Friday, October 17, 2014

Semantic bleaching in early language

M is now 15 months, and her receptive vocabulary is quite large. She knows her vehicles, body parts, and a remarkable number of animals (giraffe, hyena, etc.).  Not coincidentally, we spend a large amount of our time together reading books about vehicles, body parts, and animals – at her initiation. Her productive language is also proceeding apace. As one friend astutely observed, she has a dozen words, nearly all of them "ba."*

I've noticed something very interesting over the last three months. Here's one example. When M first discovered the word "da," she used it for several days, with extreme enthusiasm, in a way that seemed like was identical to the word "dog." The form-function mapping was consistent and distinctive: it would be used for dogs and pictures of dogs, but nothing else. But then over the course of subsequent days, it felt like this word got "bleached" of meaning – it went from being "dog" to being "wow, cool!"

The same thing happened with her first extended experience with cats, at a visit to my parents' apartment. She started producing something that sounded like "tih" or "dih" – very clearly in response to the cats. But this vocalization then gradually became a noise of excitement that was seemingly applied to things that were completely different. Perhaps not coincidentally, our visit was over and we didn't have any cat-oriented books with us, so she couldn't use the word referentially. Now that we're back in the land of cat books, the word is back to having a "real" meaning.

This looks to me to be a lot like the phenomenon of "semantic bleaching," where words' meanings get gradually broadened to incorporate other meanings (like the loss of the "annus" – year – part of the meaning of anniversary). This kind of bleaching typically happens over a much longer timescale as part of grammaticalization, the process by which content words can become particles or affixes (e.g. as in the content verb "go" becoming a particle you can use to describe things in the future like "going to X"). But maybe it is happening very quickly due to the intense communicative pressure on M's extremely small lexicon?

The idea here would be that M only has a very small handful of words. If they don't fit the current situation, she adapts them. But mostly the communicative context she's adapting to is, "hey, look at that!" or "let me grab that!" So the process of bleaching words out from "dog" to something more like "cool!" could actually be a very adaptive strategy.

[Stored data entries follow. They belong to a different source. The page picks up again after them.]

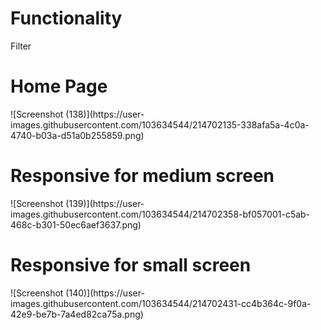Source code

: <h1>Functionality</h1>
Filter

<h1>Home Page</h1>
![Screenshot (138)](https://user-images.githubusercontent.com/103634544/214702135-338afa5a-4c0a-4740-b03a-d51a0b255859.png)


<h1>Responsive for medium screen</h1>
![Screenshot (139)](https://user-images.githubusercontent.com/103634544/214702358-bf057001-c5ab-468c-b301-50ec6aef3637.png)

<h1>Responsive for small screen</h1>
![Screenshot (140)](https://user-images.githubusercontent.com/103634544/214702431-cc4b364c-9f0a-42e9-be7b-7a4ed82ca75a.png)
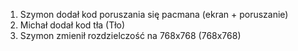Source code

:1. Szymon dodał kod poruszania się pacmana (ekran + poruszanie)
2. Michał dodał kod tła (Tło)
3. Szymon zmienił rozdzielczość na 768x768 (768x768)
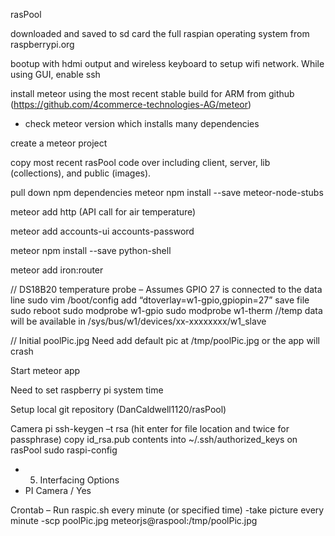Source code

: rasPool

downloaded and saved to sd card the full raspian operating system from raspberrypi.org

bootup with hdmi output and wireless keyboard to setup wifi network.  While using GUI, enable ssh

install meteor using the most recent stable build for ARM from github (https://github.com/4commerce-technologies-AG/meteor)
-	check meteor version which installs many dependencies

create a meteor project

copy most recent rasPool code over including client, server, lib (collections), and public (images).

pull down npm dependencies
meteor npm install --save meteor-node-stubs

meteor add http (API call for air temperature)

meteor add accounts-ui accounts-password

meteor npm install --save python-shell

meteor add iron:router

// DS18B20 temperature probe – Assumes GPIO 27 is connected to the data line
sudo vim /boot/config
add “dtoverlay=w1-gpio,gpiopin=27” 
save file
sudo reboot
sudo modprobe w1-gpio
sudo modprobe w1-therm
//temp data will be available in /sys/bus/w1/devices/xx-xxxxxxxx/w1_slave

// Initial poolPic.jpg
Need add default pic at /tmp/poolPic.jpg or the app will crash


Start meteor app


Need to set raspberry pi system time

Setup local git repository (DanCaldwell1120/rasPool)


Camera pi
ssh-keygen –t rsa (hit enter for file location and twice for passphrase)
copy id_rsa.pub contents into ~/.ssh/authorized_keys on rasPool
sudo raspi-config
-	5. Interfacing Options
-	PI Camera / Yes

Crontab – Run raspic.sh every minute (or specified time)
-take picture every minute 
-scp poolPic.jpg meteorjs@raspool:/tmp/poolPic.jpg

I've checked the research literature and haven't found anything like this described. Any readers know more?

* It's really more like ball ("ba"), balloon ("ba", but possibly just a ball), bus ("ba"), perhaps baby ("ba") and bottle ("ba") as well, dog ("da"),  yes ("dah"), cat/kittie ("dih"), truck ("duh"), daddy ("dada"), yum ("mum-mum"), more ("muh"), hi ("ha-e"), and bye ("ba-e"). Some of these are speculative, but I think this is a pretty good estimate.


  1. I've seen this a bit with my son (22mo), but he largely uses a different strategy: he has a catch-all word (sounds like "uh-huh") that he uses as a general "that" or "this" to refer to things or situations he doesn't have a good label for. This seems to limit semantic bleaching for the rest of his vocab, since all the uncertainty gets loaded onto one word. It's not used as a question (he has a clear intonation and hand motion for questions), but if we provide the correct label he'll try to use it. He also uses it in social situations where he knows he should make a response but doesn't know what to say, like if someone talks to him on the phone.

  2. Cool! Does he use it in combination with pointing, as an indexical? I've seen many kids around this age say "eh eh" as a "this one" or a "gimme that" ... Or is it more like a filler item, like if you asked "where's the truck" he might say "uh-huh" to mean, "I didn't understand" or "I don't know"?

  3. [Sorry for the late reply, Google didn't let me know you had replied]

    He'll use it both ways. It's sometimes pointing at a distant object, trying to alert me to it without naming it (either because he wants it or to get me to do something with it). Also if we're reading a book and I'll point to something and say "what's this" or "what noise does this make" he'll say "uh-huh" if he doesn't know, or just while he's thinking - sometimes he follows it with the correct word after a few seconds, so he's just using it as an "ummmm...". He will use it without being prompted too, e.g. if he's eating dinner and there is something on his plate he doesn't recognize. As I said it doesn't seem like a question and he doesn't look to us for a response, he's just broadcasting that he doesn't know what this thing is.